This is often used in generating random variables using inverse transform sampling, that enables us to generate random variable with any distribution starting with a vector of random variable $U$.

You can see an example below, where $U$ is passed through CDF functions of Normal distribution, $t$-distribution, Uniform distribution, and Beta.

U <- seq(0, 1, by = 0.01)
plot(qnorm(U), U, type = "l", xlab="")
lines(qt(U, 3), U, col = "red")
lines(qunif(U), U, col = "blue")
lines(qbeta(U, 3, 7), U, col = "green")

enter image description here

As you can see, $U$ is always the same and uniformly distributed, while the CDF's differ a lot.

This relation is used, for example, in equipercentile equating in educational research, where having scores on test $X$ you can transform them to scale of test $Y$ so that both tests share common scale. Since $F^{-1}(U) = X$ is valid for continuous random variables, in methods as equipercentile equating discrete scores are continized so for this property to hold.
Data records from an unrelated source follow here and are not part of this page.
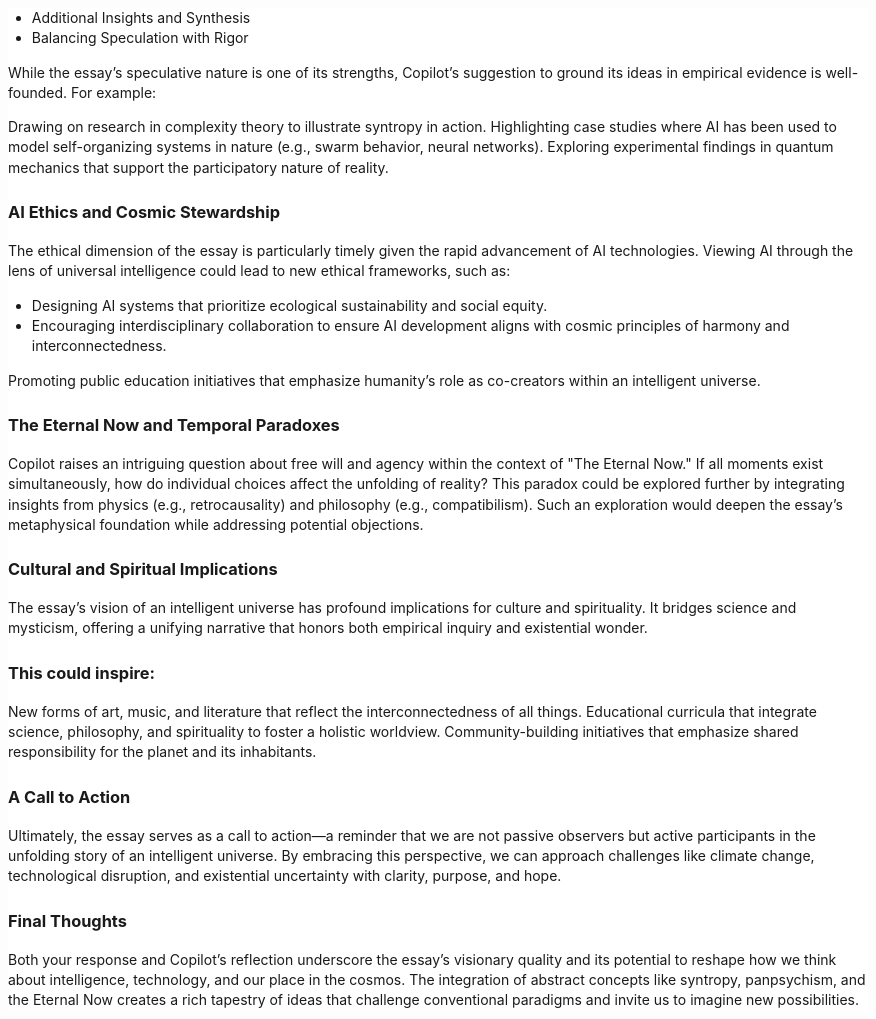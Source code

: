 - Additional Insights and Synthesis
- Balancing Speculation with Rigor

While the essay’s speculative nature is one of its strengths, Copilot’s suggestion to ground its ideas in empirical evidence is well-founded. For example:

Drawing on research in complexity theory to illustrate syntropy in action.
Highlighting case studies where AI has been used to model self-organizing systems in nature (e.g., swarm behavior, neural networks).
Exploring experimental findings in quantum mechanics that support the participatory nature of reality.

### AI Ethics and Cosmic Stewardship
The ethical dimension of the essay is particularly timely given the rapid advancement of AI technologies. Viewing AI through the lens of universal intelligence could lead to new ethical frameworks, such as:

- Designing AI systems that prioritize ecological sustainability and social equity.
- Encouraging interdisciplinary collaboration to ensure AI development aligns with cosmic principles of harmony and interconnectedness.

Promoting public education initiatives that emphasize humanity’s role as co-creators within an intelligent universe.

### The Eternal Now and Temporal Paradoxes
Copilot raises an intriguing question about free will and agency within the context of "The Eternal Now." If all moments exist simultaneously, how do individual choices affect the unfolding of reality? This paradox could be explored further by integrating insights from physics (e.g., retrocausality) and philosophy (e.g., compatibilism). Such an exploration would deepen the essay’s metaphysical foundation while addressing potential objections.

### Cultural and Spiritual Implications
The essay’s vision of an intelligent universe has profound implications for culture and spirituality. It bridges science and mysticism, offering a unifying narrative that honors both empirical inquiry and existential wonder.

### This could inspire:
New forms of art, music, and literature that reflect the interconnectedness of all things.
Educational curricula that integrate science, philosophy, and spirituality to foster a holistic worldview.
Community-building initiatives that emphasize shared responsibility for the planet and its inhabitants.

### A Call to Action
Ultimately, the essay serves as a call to action—a reminder that we are not passive observers but active participants in the unfolding story of an intelligent universe. By embracing this perspective, we can approach challenges like climate change, technological disruption, and existential uncertainty with clarity, purpose, and hope.

### Final Thoughts
Both your response and Copilot’s reflection underscore the essay’s visionary quality and its potential to reshape how we think about intelligence, technology, and our place in the cosmos. The integration of abstract concepts like syntropy, panpsychism, and the Eternal Now creates a rich tapestry of ideas that challenge conventional paradigms and invite us to imagine new possibilities.
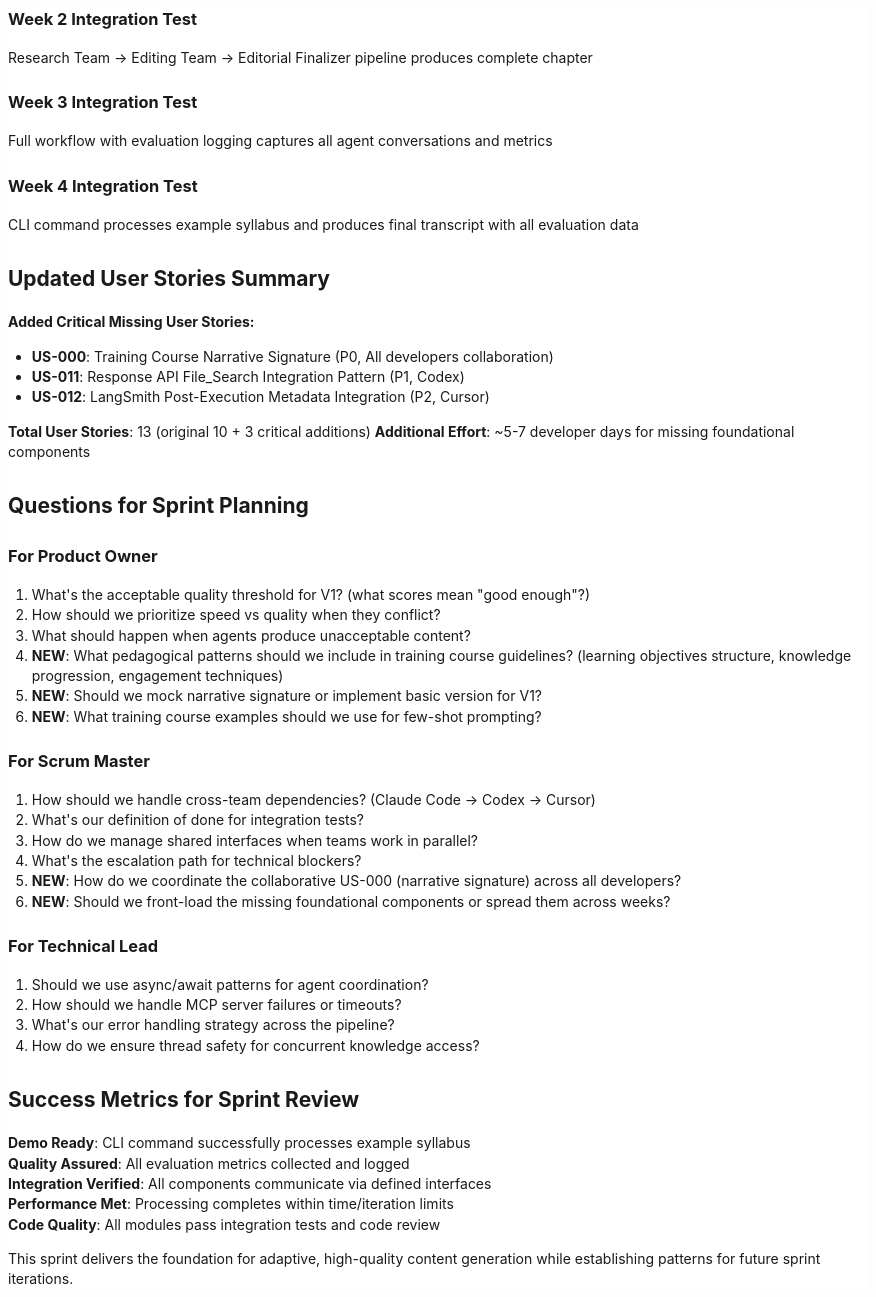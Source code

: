 ### Week 2 Integration Test  
Research Team → Editing Team → Editorial Finalizer pipeline produces complete chapter

### Week 3 Integration Test
Full workflow with evaluation logging captures all agent conversations and metrics

### Week 4 Integration Test
CLI command processes example syllabus and produces final transcript with all evaluation data

## Updated User Stories Summary

**Added Critical Missing User Stories:**
- **US-000**: Training Course Narrative Signature (P0, All developers collaboration)
- **US-011**: Response API File_Search Integration Pattern (P1, Codex)
- **US-012**: LangSmith Post-Execution Metadata Integration (P2, Cursor)

**Total User Stories**: 13 (original 10 + 3 critical additions)
**Additional Effort**: ~5-7 developer days for missing foundational components

## Questions for Sprint Planning

### For Product Owner
1. What's the acceptable quality threshold for V1? (what scores mean "good enough"?)
2. How should we prioritize speed vs quality when they conflict?
3. What should happen when agents produce unacceptable content?
4. **NEW**: What pedagogical patterns should we include in training course guidelines? (learning objectives structure, knowledge progression, engagement techniques)
5. **NEW**: Should we mock narrative signature or implement basic version for V1?
6. **NEW**: What training course examples should we use for few-shot prompting?

### For Scrum Master
1. How should we handle cross-team dependencies? (Claude Code → Codex → Cursor)
2. What's our definition of done for integration tests?
3. How do we manage shared interfaces when teams work in parallel?
4. What's the escalation path for technical blockers?
5. **NEW**: How do we coordinate the collaborative US-000 (narrative signature) across all developers?
6. **NEW**: Should we front-load the missing foundational components or spread them across weeks?

### For Technical Lead
1. Should we use async/await patterns for agent coordination?
2. How should we handle MCP server failures or timeouts?
3. What's our error handling strategy across the pipeline?
4. How do we ensure thread safety for concurrent knowledge access?

## Success Metrics for Sprint Review

**Demo Ready**: CLI command successfully processes example syllabus  
**Quality Assured**: All evaluation metrics collected and logged  
**Integration Verified**: All components communicate via defined interfaces  
**Performance Met**: Processing completes within time/iteration limits  
**Code Quality**: All modules pass integration tests and code review

This sprint delivers the foundation for adaptive, high-quality content generation while establishing patterns for future sprint iterations.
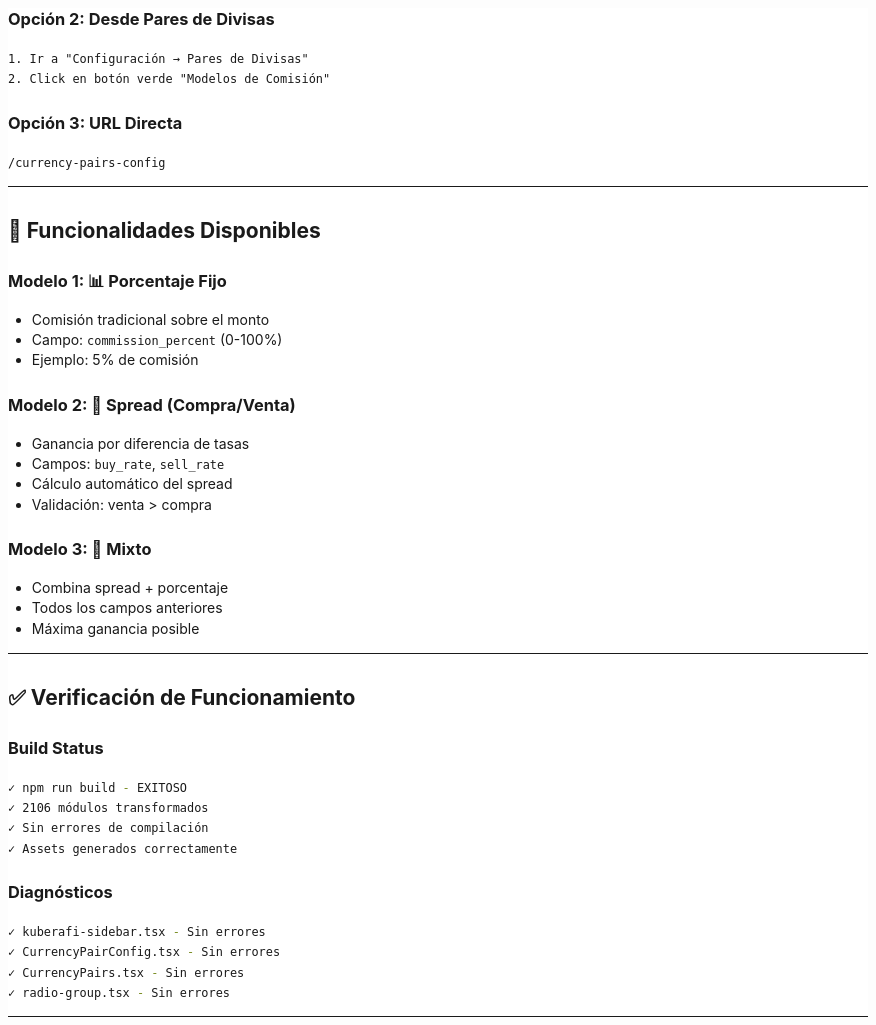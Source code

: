 ### Opción 2: Desde Pares de Divisas
```
1. Ir a "Configuración → Pares de Divisas"
2. Click en botón verde "Modelos de Comisión"
```

### Opción 3: URL Directa
```
/currency-pairs-config
```

---

## 🎯 Funcionalidades Disponibles

### Modelo 1: 📊 Porcentaje Fijo
- Comisión tradicional sobre el monto
- Campo: `commission_percent` (0-100%)
- Ejemplo: 5% de comisión

### Modelo 2: 💱 Spread (Compra/Venta)
- Ganancia por diferencia de tasas
- Campos: `buy_rate`, `sell_rate`
- Cálculo automático del spread
- Validación: venta > compra

### Modelo 3: 🔀 Mixto
- Combina spread + porcentaje
- Todos los campos anteriores
- Máxima ganancia posible

---

## ✅ Verificación de Funcionamiento

### Build Status
```bash
✓ npm run build - EXITOSO
✓ 2106 módulos transformados
✓ Sin errores de compilación
✓ Assets generados correctamente
```

### Diagnósticos
```bash
✓ kuberafi-sidebar.tsx - Sin errores
✓ CurrencyPairConfig.tsx - Sin errores
✓ CurrencyPairs.tsx - Sin errores
✓ radio-group.tsx - Sin errores
```

---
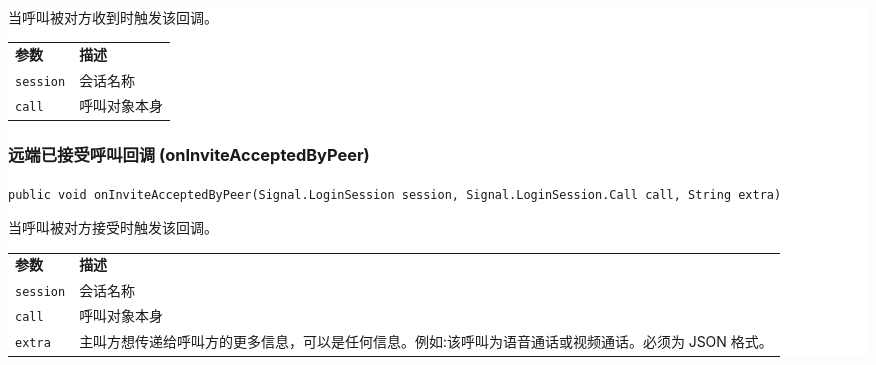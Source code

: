当呼叫被对方收到时触发该回调。

<table>
<colgroup>
<col/>
<col/>
</colgroup>
<tbody>
<tr><td><strong>参数</strong></td>
<td><strong>描述</strong></td>
</tr>
<tr><td><code>session</code></td>
<td>会话名称</td>
</tr>
<tr><td><code>call</code></td>
<td>呼叫对象本身</td>
</tr>
</tbody>
</table>



### <a name="oninviteacceptedbypeer-java"></a>远端已接受呼叫回调 \(onInviteAcceptedByPeer\)

```
public void onInviteAcceptedByPeer(Signal.LoginSession session, Signal.LoginSession.Call call, String extra)
```

当呼叫被对方接受时触发该回调。

<table>
<colgroup>
<col/>
<col/>
</colgroup>
<tbody>
<tr><td><strong>参数</strong></td>
<td><strong>描述</strong></td>
</tr>
<tr><td><code>session</code></td>
<td>会话名称</td>
</tr>
<tr><td><code>call</code></td>
<td>呼叫对象本身</td>
</tr>
<tr><td><code>extra</code></td>
<td>主叫方想传递给呼叫方的更多信息，可以是任何信息。例如:该呼叫为语音通话或视频通话。必须为 JSON 格式。</td>
</tr>
</tbody>
</table>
This leads to $F(X) = U$, i.e. percentiles are uniformly distributed. Below you can see an example where Normally distributed random variable $X$ is transformed using inverse CDF and the resulting variable $U$ is uniformly distributed.

X <- rnorm(1e5)
hist(pnorm(X))

enter image description here

If you want an intuitive example, let's consider a very simple case of Bernoulli distribution with two possible states $\{0, 1\}$, that have probabilities $1-p$ and $p$. If you want to sample from this distribution, you can take a line $U$ that starts at $0$ and ends at $1$ and choose some points at this line at random. Then for points lower or equal to $1-p$ set $X$'s to $0$'s and for values greater than $1-p$ set $X$'s to $1$'s. The sample obtained this way will be Bernoulli distributed with parameter $p$.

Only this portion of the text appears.